A Federal judge in New York tossed evidence in a drug bust based on the use of a Stingray cell site simulator,  But the devil is in the details.  To be clear, this is not about getting a warrant to use a Stingray and catching a drug dealer.  This is about lying to or omitting key facts from a Federal judge when asking that judge to sign a warrant.

For those of you who read my blog, you know that I have written about Stingray cell site simulators several times.  Those devices Hoover up huge quantities of cell phone and text message traffic and then the agency that collected it is free to go through that data – not just to find that one bad guy, but also so go on a fishing expedition to see what else might be there.  And, they get to keep all that data for as long as they want.

So what happened in New York?

The Feds were looking for a possible drug deal that was going to move large quantities of drugs from South America.  As part of their investigation, they received a wiretap warrant to monitor traffic between two suspected drug traffickers.  Curiously, the traffic that they were going to monitor was done on Blackberrys.  Until recently, we thought that Blackberrys were secure.  Then we found out that Blackberry was secretly intercepting Blackberry traffic without the hassle of pesky warrants and handing that over to anyone who asked (law enforcement agencies only, we assume).

Then the DEA asked for a warrant to get location information for the phone.  What they told the judge was that they were going to ask the cell provider for that information.  So far, so good.

They did, in fact, get that information from the provider, but that only told them that the phone in question was in the area of Broadway and 177th Street in Manhattan.

So what did the DEA do?  They decided, on their own and absent a judge’s approval – which I can guarantee 99% would have been granted – to use a Stingray to get better location information.

Using the Stingray, they located the building and then the apartment where that phone was likely located.  The agents then knocked on the door and the suspect’s father let them in and consented to a search.

Ultimately, they found a kilo of coke and eight cell phones.  Certainly, not a massive amount of drugs, but also, just as certainly, not a personal use amount.

In the past, some courts have ruled that with any data that you give to a third party (such as Microsoft, Google or your cell phone carrier), you revoke your right to privacy because you gave that information to someone else.  In some cases, lawyers have used that third party theory to justify using a Stingray.

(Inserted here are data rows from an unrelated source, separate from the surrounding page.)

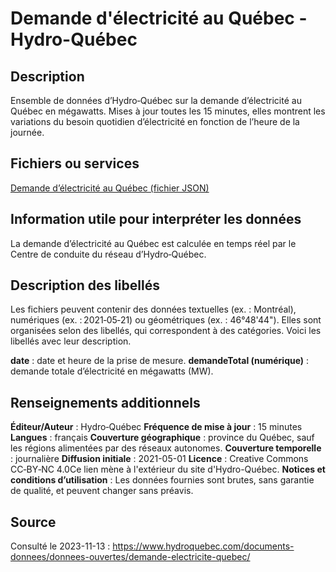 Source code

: # Demande d'électricité au Québec - Hydro-Québec

## Description

Ensemble de données d’Hydro‑Québec sur la demande d’électricité au Québec en mégawatts. Mises à jour toutes les 15 minutes, elles montrent les variations du besoin quotidien d’électricité en fonction de l’heure de la journée.

## Fichiers ou services

[Demande d’électricité au Québec (fichier JSON)](https://www.hydroquebec.com/data/documents-donnees/donnees-ouvertes/json/demande.json)

## Information utile pour interpréter les données

La demande d’électricité au Québec est calculée en temps réel par le Centre de conduite du réseau d’Hydro‑Québec.

## Description des libellés

Les fichiers peuvent contenir des données textuelles (ex. : Montréal), numériques (ex. : 2021‑05‑21) ou géométriques (ex. : 46°48'44"). Elles sont organisées selon des libellés, qui correspondent à des catégories. Voici les libellés avec leur description.

**date** : date et heure de la prise de mesure.
**demandeTotal (numérique)** : demande totale d’électricité en mégawatts (MW).

## Renseignements additionnels

**Éditeur/Auteur** : Hydro‑Québec
**Fréquence de mise à jour** : 15 minutes
**Langues** : français
**Couverture géographique** : province du Québec, sauf les régions alimentées par des réseaux autonomes.
**Couverture temporelle** : journalière
**Diffusion initiale** : 2021-05-01
**Licence** : Creative Commons CC‑BY‑NC 4.0Ce lien mène à l'extérieur du site d'Hydro-Québec.
**Notices et conditions d’utilisation** : Les données fournies sont brutes, sans garantie de qualité, et peuvent changer sans préavis.

## Source

Consulté le 2023-11-13 : https://www.hydroquebec.com/documents-donnees/donnees-ouvertes/demande-electricite-quebec/
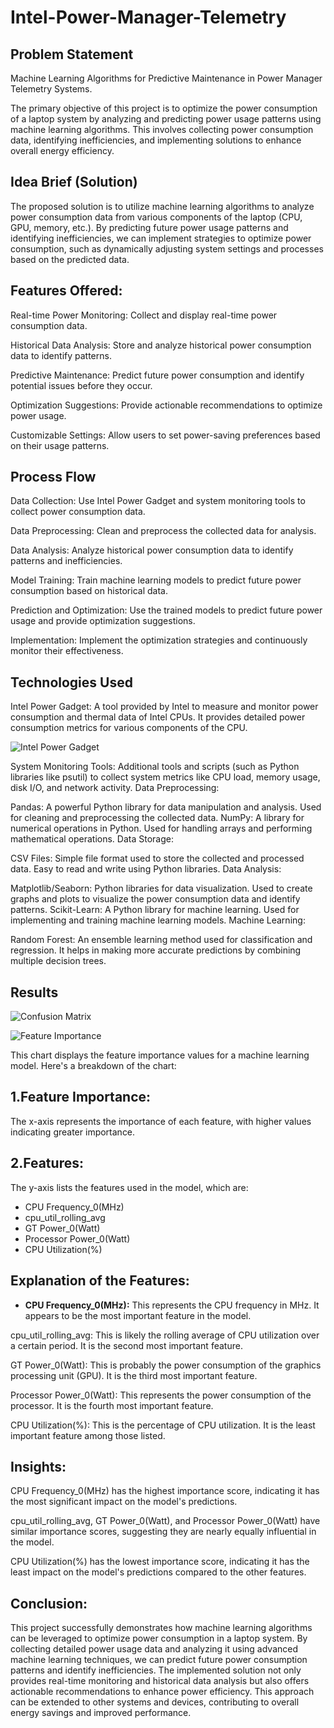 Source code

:# Intel-Power-Manager-Telemetry
## Problem Statement
Machine Learning Algorithms for Predictive Maintenance in Power Manager Telemetry Systems.

The primary objective of this project is to optimize the power consumption of a laptop system by analyzing and predicting power usage patterns using machine learning algorithms. This involves collecting power consumption data, identifying inefficiencies, and implementing solutions to enhance overall energy efficiency.
## Idea Brief (Solution)
The proposed solution is to utilize machine learning algorithms to analyze power consumption data from various components of the laptop (CPU, GPU, memory, etc.). By predicting future power usage patterns and identifying inefficiencies, we can implement strategies to optimize power consumption, such as dynamically adjusting system settings and processes based on the predicted data.
## Features Offered:
Real-time Power Monitoring: Collect and display real-time power consumption data.

Historical Data Analysis: Store and analyze historical power consumption data to identify patterns.

Predictive Maintenance: Predict future power consumption and identify potential issues before they occur.

Optimization Suggestions: Provide actionable recommendations to optimize power usage.

Customizable Settings: Allow users to set power-saving preferences based on their usage patterns.

## Process Flow
Data Collection:
Use Intel Power Gadget and system monitoring tools to collect power consumption data.

Data Preprocessing:
Clean and preprocess the collected data for analysis.

Data Analysis:
Analyze historical power consumption data to identify patterns and inefficiencies.

Model Training:
Train machine learning models to predict future power consumption based on historical data.

Prediction and Optimization:
Use the trained models to predict future power usage and provide optimization suggestions.

Implementation:
Implement the optimization strategies and continuously monitor their effectiveness.

## Technologies Used

Intel Power Gadget: A tool provided by Intel to measure and monitor power consumption and thermal data of Intel CPUs. It provides detailed power consumption metrics for various components of the CPU.

![Intel Power Gadget](img/img9.png)

System Monitoring Tools: Additional tools and scripts (such as Python libraries like psutil) to collect system metrics like CPU load, memory usage, disk I/O, and network activity.
Data Preprocessing:

Pandas: A powerful Python library for data manipulation and analysis. Used for cleaning and preprocessing the collected data.
NumPy: A library for numerical operations in Python. Used for handling arrays and performing mathematical operations.
Data Storage:

CSV Files: Simple file format used to store the collected and processed data. Easy to read and write using Python libraries.
Data Analysis:

Matplotlib/Seaborn: Python libraries for data visualization. Used to create graphs and plots to visualize the power consumption data and identify patterns.
Scikit-Learn: A Python library for machine learning. Used for implementing and training machine learning models.
Machine Learning:

Random Forest: An ensemble learning method used for classification and regression. It helps in making more accurate predictions by combining multiple decision trees.

## Results

![Confusion Matrix](img/img6.png)


![Feature Importance](img/img7.png)

This chart displays the feature importance values for a machine learning model. Here's a breakdown of the chart:

## 1.Feature Importance:
The x-axis represents the importance of each feature, with higher values indicating greater importance.

## 2.Features:
The y-axis lists the features used in the model, which are:
- CPU Frequency_0(MHz)
- cpu_util_rolling_avg
- GT Power_0(Watt)
- Processor Power_0(Watt)
- CPU Utilization(%)

## Explanation of the Features:
- **CPU Frequency_0(MHz):** This represents the CPU frequency in MHz. It appears to be the most important feature in the model.

cpu_util_rolling_avg: This is likely the rolling average of CPU utilization over a certain period. It is the second most important feature.

GT Power_0(Watt): This is probably the power consumption of the graphics processing unit (GPU). It is the third most important feature.

Processor Power_0(Watt): This represents the power consumption of the processor. It is the fourth most important feature.

CPU Utilization(%): This is the percentage of CPU utilization. It is the least important feature among those listed.

## Insights:
CPU Frequency_0(MHz) has the highest importance score, indicating it has the most significant impact on the model's predictions.

cpu_util_rolling_avg, GT Power_0(Watt), and Processor Power_0(Watt) have similar importance scores, suggesting they are nearly equally influential in the model.

CPU Utilization(%) has the lowest importance score, indicating it has the least impact on the model's predictions compared to the other features.

## Conclusion:
This project successfully demonstrates how machine learning algorithms can be leveraged to optimize power consumption in a laptop system. By collecting detailed power usage data and analyzing it using advanced machine learning techniques, we can predict future power consumption patterns and identify inefficiencies. The implemented solution not only provides real-time monitoring and historical data analysis but also offers actionable recommendations to enhance power efficiency. This approach can be extended to other systems and devices, contributing to overall energy savings and improved performance.
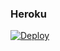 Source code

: 

### Heroku
[![Deploy](https://www.herokucdn.com/deploy/button.svg)](https://dashboard.heroku.com/new?template=https://github.com/samurai-maker/rabieeemusic)


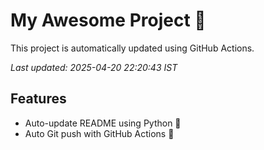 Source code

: # My Awesome Project 🚀

This project is automatically updated using GitHub Actions.

_Last updated: 2025-04-20 22:20:43 IST_

## Features
- Auto-update README using Python 🐍
- Auto Git push with GitHub Actions 🤖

This judge, however, said, that Stingrays are different.  This is not data that you gave to anyone.  Since there is no third party involved (Like Google or Verizon), the third party doctrine does not apply.

The government has not said whether they will appeal the case or not.  Historically, the government has kept a pretty low profile on Stingray cases, even to the extent of dismissing charges rather than explain to a judge what a Stingray does, so it is unclear if they will open their kimono this time.

And this case is not even about drugs.  It is about following the law and not hiding from the courts and the public what, exactly, law enforcement officials are doing.

Curiously, the week after this guy was arrested, the Department of Justice changed their own rules and said, yes, we will ask for a warrant before we use a Stingray.  That decision doesn’t affect this case, however.

However this case ends and whatever happens to this drug dealer, this is another example of the changing rules on using Stingrays as judges begin to read the news and understand what they are, because, it seems, they are not getting that information from prosecutors.

Stay tuned for more details.

Information for this post came from Ars Technica.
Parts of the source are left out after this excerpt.